My last student contacts are staring to fade. The students who were 1st years when I was a 4th year will graduate now. At the same time, Elisabeth just moved to Hyde Park with her sister, Jenny. Paul might be settling down in Milwaukee. Sam and Hallie will be coming back at the end of this summer.

I feel like the Occlusion Group may be ready to plunge off in a totally new direction. Several of our projects have been reexamined, and I think the makeup of the group may be changing somewhat.

Thursday was fun.
After work I helped Elisabeth and Jenny and their parents move in. Then rehearsal, and then a scavhunt meeting, where we discussed many options for next year, some of which will be retained, some discussed and discarded, and many probably simply forgotten. We drank good Scotch. Then Jessica, Dan, Elisabeth, and myself drove to the Golden Apple in Lakeview, and Dan bought me dinner. Because he owed me.

I know there's no rhyme or reason to the chronology of this post.
That's all right; I'm disoriented.

~ Connor

Friday, May 28, 2004

Yuppies or Hipsters?


Yes you have to choose one...

Thursday, May 27, 2004

Robots or Zombies?


Cowboys or Lumberjacks?


Ninjas or Pirates?


It's been done a million times already.
So humor me.

Riddle #3


Answer to Riddle #2: A bottle of gin. Easy if you said it with a British accent.

Riddle #3:

The poor have it.
The rich need it.
And if you drink it you'll die.

Wednesday, May 26, 2004

Old, Hungry Glory


The following is from an email exchange between Elisabeth and myself.
We've both revised slightly.
Gemma also commented at the end, and with her permission, I include this as an extension of the original conversation.

By the way, read Andrew Heller's take on Army Spc. Jeremy Sivits' hometown welcome.

Elisabeth writes:

Returning, I am shocked constantly by two things: the amount of space, which is understandable, and the amount of flags, which is not so easily understood.

There are flags everywhere. In parking lots. On street corners. In buildings' courtyards. At the beach there are flags every 20 yards on the walkway. Houses exhibit flags. Factories have flags. On the side of a shop building I just passed there was a huge sign with a painting of a flag, maybe 20 feet long:




Am I misinterpreting or is that majorly bloodthirsty?

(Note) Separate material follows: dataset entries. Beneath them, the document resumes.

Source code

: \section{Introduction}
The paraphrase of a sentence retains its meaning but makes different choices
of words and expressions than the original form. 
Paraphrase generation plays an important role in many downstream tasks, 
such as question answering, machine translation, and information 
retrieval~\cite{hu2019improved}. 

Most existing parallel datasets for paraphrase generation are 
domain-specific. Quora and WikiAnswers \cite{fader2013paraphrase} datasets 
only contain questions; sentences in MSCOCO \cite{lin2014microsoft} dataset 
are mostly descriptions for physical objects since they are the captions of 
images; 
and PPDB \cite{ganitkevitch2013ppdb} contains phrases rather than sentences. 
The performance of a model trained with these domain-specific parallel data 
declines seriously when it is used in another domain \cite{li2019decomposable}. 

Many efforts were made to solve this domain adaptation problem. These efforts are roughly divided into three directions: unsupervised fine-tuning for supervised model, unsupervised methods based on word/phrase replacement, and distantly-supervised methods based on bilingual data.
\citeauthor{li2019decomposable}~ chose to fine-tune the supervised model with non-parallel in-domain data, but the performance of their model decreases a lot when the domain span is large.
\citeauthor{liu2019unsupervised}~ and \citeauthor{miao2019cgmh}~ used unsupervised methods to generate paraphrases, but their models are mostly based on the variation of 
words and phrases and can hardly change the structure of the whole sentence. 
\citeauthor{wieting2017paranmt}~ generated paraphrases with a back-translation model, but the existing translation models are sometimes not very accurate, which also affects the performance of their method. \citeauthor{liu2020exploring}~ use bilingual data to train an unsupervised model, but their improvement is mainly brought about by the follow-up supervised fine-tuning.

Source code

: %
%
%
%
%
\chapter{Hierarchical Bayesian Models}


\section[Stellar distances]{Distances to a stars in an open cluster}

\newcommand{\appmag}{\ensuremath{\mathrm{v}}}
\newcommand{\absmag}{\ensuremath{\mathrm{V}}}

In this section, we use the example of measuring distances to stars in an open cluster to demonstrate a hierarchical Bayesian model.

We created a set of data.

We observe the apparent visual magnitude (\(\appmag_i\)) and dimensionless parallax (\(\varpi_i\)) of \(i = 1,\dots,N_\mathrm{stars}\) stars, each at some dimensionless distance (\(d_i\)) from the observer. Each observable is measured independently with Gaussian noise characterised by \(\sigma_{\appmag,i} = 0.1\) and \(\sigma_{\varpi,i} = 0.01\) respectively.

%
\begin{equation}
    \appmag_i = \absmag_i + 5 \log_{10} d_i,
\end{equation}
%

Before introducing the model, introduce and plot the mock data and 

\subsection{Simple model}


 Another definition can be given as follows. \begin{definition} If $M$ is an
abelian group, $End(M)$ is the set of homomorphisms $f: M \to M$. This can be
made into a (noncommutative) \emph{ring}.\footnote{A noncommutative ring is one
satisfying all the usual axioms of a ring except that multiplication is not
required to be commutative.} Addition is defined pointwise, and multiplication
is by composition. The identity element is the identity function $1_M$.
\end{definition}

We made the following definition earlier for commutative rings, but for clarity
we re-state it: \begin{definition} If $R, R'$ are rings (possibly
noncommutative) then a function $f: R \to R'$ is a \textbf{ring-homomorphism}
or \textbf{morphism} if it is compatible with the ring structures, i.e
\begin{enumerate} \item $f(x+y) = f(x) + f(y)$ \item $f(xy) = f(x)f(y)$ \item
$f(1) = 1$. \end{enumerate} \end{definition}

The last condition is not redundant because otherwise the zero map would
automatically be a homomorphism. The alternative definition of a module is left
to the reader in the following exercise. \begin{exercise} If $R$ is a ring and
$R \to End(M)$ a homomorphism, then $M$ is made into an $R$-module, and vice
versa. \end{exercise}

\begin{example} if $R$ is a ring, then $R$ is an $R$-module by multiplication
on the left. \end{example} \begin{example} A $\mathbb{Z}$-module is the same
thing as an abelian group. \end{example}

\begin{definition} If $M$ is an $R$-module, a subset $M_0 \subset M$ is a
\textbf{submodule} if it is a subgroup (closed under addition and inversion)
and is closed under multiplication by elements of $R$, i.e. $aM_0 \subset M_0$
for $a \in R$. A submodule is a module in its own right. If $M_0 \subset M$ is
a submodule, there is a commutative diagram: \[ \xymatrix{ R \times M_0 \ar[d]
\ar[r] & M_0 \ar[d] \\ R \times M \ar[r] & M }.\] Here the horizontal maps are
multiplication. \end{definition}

I cannot remember the last time or place in which I saw a British flag and I've been living there for years. When I was in Italy the only places I saw Italian flags were on graphic logos for dopey touristy pizza places. I did not see any flags when I visited
Germany. I have spoken with Germans who recoil at the thought of exhibiting flags. They explain that the very thought of patriotism to most Germans is unheard of. One German friend told me he would never be caught dead saying "I'm proud to be German." This is more than likely a result of hereditary guilt of some sort or another...
But Britain has little to feel collectively guilty about. (Well, there is much one could feel guilty about, but it's not famously bad stuff like the Holocaust).

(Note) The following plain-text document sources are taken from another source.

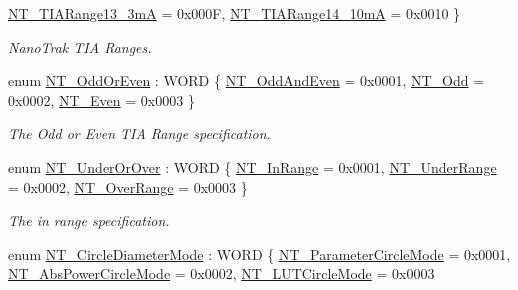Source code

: \begin{DoxyCompactItemize}
\hyperlink{group___common_gga2d700cb6733eb95975d787fb1915a74ba7f199b9a297e0db3c409ed8e0b9edfe1}{N\+T\+\_\+\+T\+I\+A\+Range13\+\_\+3mA} = 0x000F, 
\hyperlink{group___common_gga2d700cb6733eb95975d787fb1915a74bafac78335f8c8e3e7198edd3c76b27f91}{N\+T\+\_\+\+T\+I\+A\+Range14\+\_\+10mA} = 0x0010
 \}\begin{DoxyCompactList}\small\item\em Nano\+Trak T\+IA Ranges. \end{DoxyCompactList}
\item 
enum \hyperlink{group___common_gafd24ee04cee037f4d90814dde903e2b2}{N\+T\+\_\+\+Odd\+Or\+Even} \+: W\+O\+RD \{ \hyperlink{group___common_ggafd24ee04cee037f4d90814dde903e2b2af248897040c994b5ee94f44167ee9ae8}{N\+T\+\_\+\+Odd\+And\+Even} = 0x0001, 
\hyperlink{group___common_ggafd24ee04cee037f4d90814dde903e2b2a7e44776977864a1457146690538332d0}{N\+T\+\_\+\+Odd} = 0x0002, 
\hyperlink{group___common_ggafd24ee04cee037f4d90814dde903e2b2a8dfefd1a0ffec8568ccf293b070a08be}{N\+T\+\_\+\+Even} = 0x0003
 \}\begin{DoxyCompactList}\small\item\em The Odd or Even T\+IA Range specification. \end{DoxyCompactList}
\item 
enum \hyperlink{group___common_ga6808283e2ba5d730e44e28ca096d7766}{N\+T\+\_\+\+Under\+Or\+Over} \+: W\+O\+RD \{ \hyperlink{group___common_gga6808283e2ba5d730e44e28ca096d7766a5bed5a6d6f9f6451a1297554a2bba56b}{N\+T\+\_\+\+In\+Range} = 0x0001, 
\hyperlink{group___common_gga6808283e2ba5d730e44e28ca096d7766ac48b4472e32afbc22017a0ba6239cdac}{N\+T\+\_\+\+Under\+Range} = 0x0002, 
\hyperlink{group___common_gga6808283e2ba5d730e44e28ca096d7766a82e3fa9bc45e401a79842afc3d38f7d8}{N\+T\+\_\+\+Over\+Range} = 0x0003
 \}\begin{DoxyCompactList}\small\item\em The in range specification. \end{DoxyCompactList}
\item 
enum \hyperlink{group___common_gaa15281053f3be4074c276b8d182c3a70}{N\+T\+\_\+\+Circle\+Diameter\+Mode} \+: W\+O\+RD \{ \hyperlink{group___common_ggaa15281053f3be4074c276b8d182c3a70aee132edc18e67de9e1206a81e20376a2}{N\+T\+\_\+\+Parameter\+Circle\+Mode} = 0x0001, 
\hyperlink{group___common_ggaa15281053f3be4074c276b8d182c3a70aa517fad3475bec28f4c16cd85d714c88}{N\+T\+\_\+\+Abs\+Power\+Circle\+Mode} = 0x0002, 
\hyperlink{group___common_ggaa15281053f3be4074c276b8d182c3a70ad378911a152c89c36c110f1cd2846fc8}{N\+T\+\_\+\+L\+U\+T\+Circle\+Mode} = 0x0003

\end{DoxyCompactItemize}

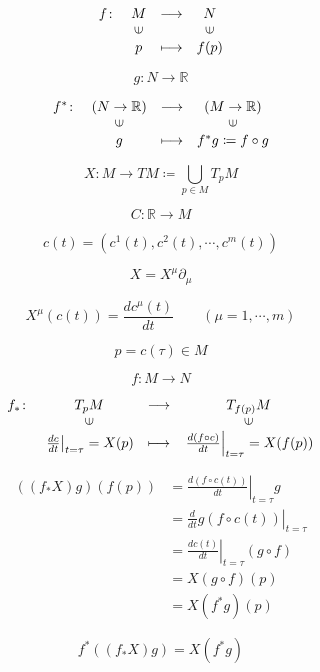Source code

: \documentclass[12pt]{ujarticle}
\begin{document}
\[
  \begin{array}{rccc}
  f\colon &M                     &\longrightarrow& N                     \\
          & \rotatebox{90}{$\in$}&               & \rotatebox{90}{$\in$} \\
          & p                    & \longmapsto   & f(p)
  \end{array}
\]

\[
g\colon N \to \mathbb{R}
\]

\[
  \begin{array}{rccc}
  f^{\ast}\colon &(N \to \mathbb{R})    &\longrightarrow & (M \to \mathbb{R}) \\
                 & \rotatebox{90}{$\in$}&                & \rotatebox{90}{$\in$} \\
                 & g                    & \longmapsto    & f^{\ast}g \coloneqq f \circ g
  \end{array}
\]

\[
X \colon M \to TM \coloneqq \bigcup_{p \in M} T_p M
\]

\[
C \colon \mathbb{R} \to M
\]

\[
c(t) = (c^1(t), c^2(t), \cdots, c^m(t))
\]

\[
X = X^{\mu}\partial_{\mu}
\]

\[
X^{\mu}(c(t)) = \frac{dc^{\mu}(t)}{dt} \qquad (\mu = 1, \cdots, m)
\]

\[
p = c(\tau) \in M
\]

\[
f \colon M \to N
\]

\[
  \begin{array}{rccc}
  f_{\ast}\colon &T_p M                     &\longrightarrow& T_{f(p)}M                     \\
          & \rotatebox{90}{$\in$}&               & \rotatebox{90}{$\in$} \\
          & \left.\frac{dc}{dt}\right|_{t = \tau} = X(p) & \longmapsto   & \left.\frac{d(f\circ c)}{dt}\right|_{t = \tau} = X(f(p))
  \end{array}
\]

\begin{align}
((f_{\ast}X)g)(f(p)) &= \left.\frac{d(f\circ c(t))}{dt}\right|_{t = \tau} g \\
                     &= \left.\frac{d}{dt} g(f\circ c(t))\right|_{t = \tau} \\
                     &= \left.\frac{dc(t)}{dt}\right|_{t = \tau}(g\circ f)  \\
                     &= X(g\circ f)(p) \\
                     &= X(f^{\ast}g)(p)
\end{align}

\[
f^{\ast}((f_{\ast}X)g) = X(f^{\ast}g)
\]
\end{document}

What is it that makes Americans so patriotic?

It isn't that Brits or Germans are not happy to be British or German, or don't like their countries.

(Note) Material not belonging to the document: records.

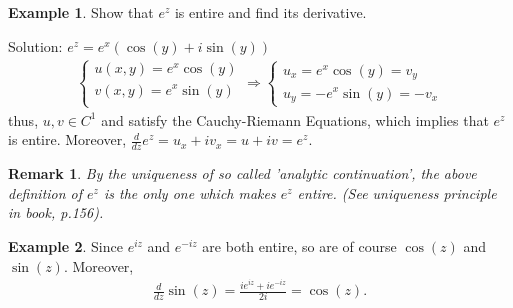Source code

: \documentclass[12pt, a4paper]{article}
\theoremstyle{plain}
\newtheorem{rem}{Remark}
\theoremstyle{definition}
\newtheorem{example}{Example} %
\begin{document}
		\begin{example}
			Show that $e^z$ is entire and find its derivative.

			Solution: $e^z=e^x(\cos(y)+i\sin(y))$
			\begin{align*}
				\begin{cases}
					u(x,y) = e^x\cos(y)\\
					v(x,y) = e^x\sin(y)\\
				\end{cases}\Rightarrow
				\begin{cases}
					u_x = e^x\cos(y) = v_y\\
					u_y = -e^x\sin(y) = -v_x
				\end{cases}
			\end{align*}
			thus, $u,v\in C^1$ and satisfy the Cauchy-Riemann Equations, which implies that $e^z$ is entire. Moreover, $\frac{d}{dz}e^z = u_x+iv_x = u+iv = e^z$.\\
		\end{example}
		\begin{rem}
			By the uniqueness of so called 'analytic continuation', the above definition of $e^z$ is the only one which makes $e^z$ entire. (See uniqueness principle in book, p.156).\\
		\end{rem}

		\begin{example}
			Since $e^{iz}$ and $e^{-iz}$ are both entire, so are of course $\cos(z)$ and $\sin(z)$. Moreover,
			\begin{align*}
				\frac{d}{dz}\sin(z) = \frac{ie^{iz}+ie^{-iz}}{2i} = \cos(z)\tag*{(Chain rule)}.
			\end{align*}
		\end{example}
\end{document}
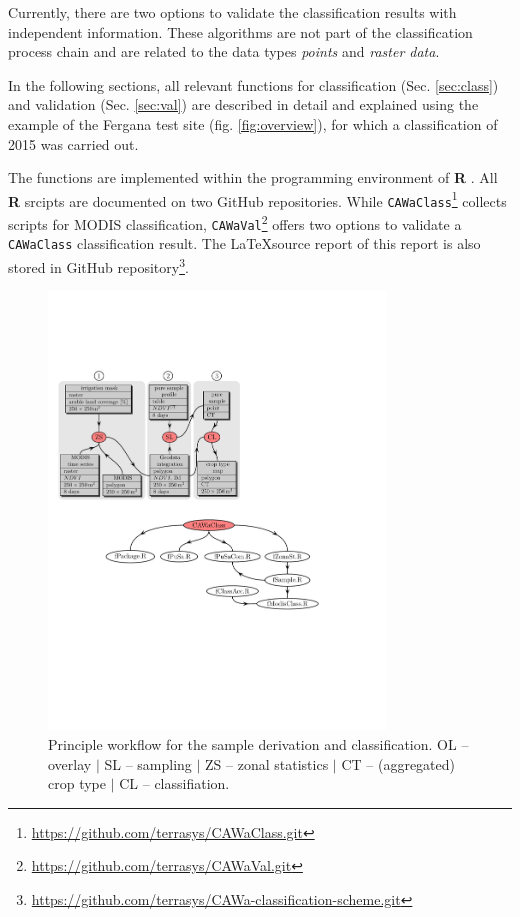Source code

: Currently, there are two options to validate the classification results with independent information. These algorithms  are not part of the classification process chain and are related to the data types \textit{points} and \textit{raster data}.\

In the following sections, all relevant functions for classification (Sec. \ref{sec:class}) and validation (Sec. \ref{sec:val}) are described in detail and explained using the example of the Fergana test site (fig. \ref{fig:overview}), for which a classification of 2015 was carried out.\ 

The functions are implemented within the programming environment of \textbf{R} \citep[version 3.5.1; ][]{R2017}. All \textbf{R} srcipts are documented on two GitHub repositories. While \texttt{CAWaClass}\footnote{\url{https://github.com/terrasys/CAWaClass.git}} collects scripts for MODIS classification, \texttt{CAWaVal}\footnote{\url{https://github.com/terrasys/CAWaVal.git}} offers two options to validate a \texttt{CAWaClass} classification result. The \LaTeX  source report of this report is also stored in GitHub repository\footnote{\url{https://github.com/terrasys/CAWa-classification-scheme.git}}. 


\begin{figure}[p]
\centering\includegraphics[width=0.8\textwidth]{figures/CaWA_workflow.pdf}
\caption{Principle workflow for the sample derivation and classification. OL -- overlay $|$ SL -- sampling $|$ ZS -- zonal statistics $|$ CT -- (aggregated) crop type  $|$ CL -- classifiation.}\label{fig:workflow}
\end{figure}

There isn't a single answer on this really, and I'll have to read more about it, I think, to gain any clearer thinking about the phenomenon.

I have to admit that I feel vaguely like a secret enemy of the nation, infiltrating this vast array of locked arms, set jaws, etc. I'm scared to say anything. I made a remark on how many flags there were at the beach to my sister's boyfriend, and when we returned to the car I noticed the American flag sticker on the window of his car. The car trip back home - 10 minutes - was just one lonesome discovery after another. Glumly looking out the window from the backseat, oh look, the fire hydrants are painted red white and blue.

This makes me glum because I feel like this amount of patriotism has got to be unhealthy. It must affect everything. It must make everyone's heads big. Mustn't it? Do you have any musings on this flag phenomenon?

Connor responds:

I do, but they contradict each other.

On the one hand, I went to a White Sox game yesterday, I almost teared up a little during the singing of the anthem... 22,000 people, young, old, big, small, black, white, and brown, all singing one song... a song that, one would hope, stands for more than just a geographical space.

But then, that was the same sort of patriotism I felt when I was protesting the war in Iraq... thousands of us, young, old, big, small, black, white, and brown, all in one place for one purpose... with more in common than a geographical space.

Two defining moments of patriotism I identify with. And identify with unequivocally.

On the other hand, one thing that pisses me off consistently, day after day, morning after morning are the ginormous words printed on the side of Canal Street Storage.

DEC 7 1947 (Flag) America will NOT forget! (Flag) SEPT 11 2001.

Mind you this building is the size of a factory.

It pisses me off firstoff because regardless of the intent, after awhile, it begins to sound like an order: "We will remember because I have it written in twenty foot high letters that you have to see twice a day, five days a week.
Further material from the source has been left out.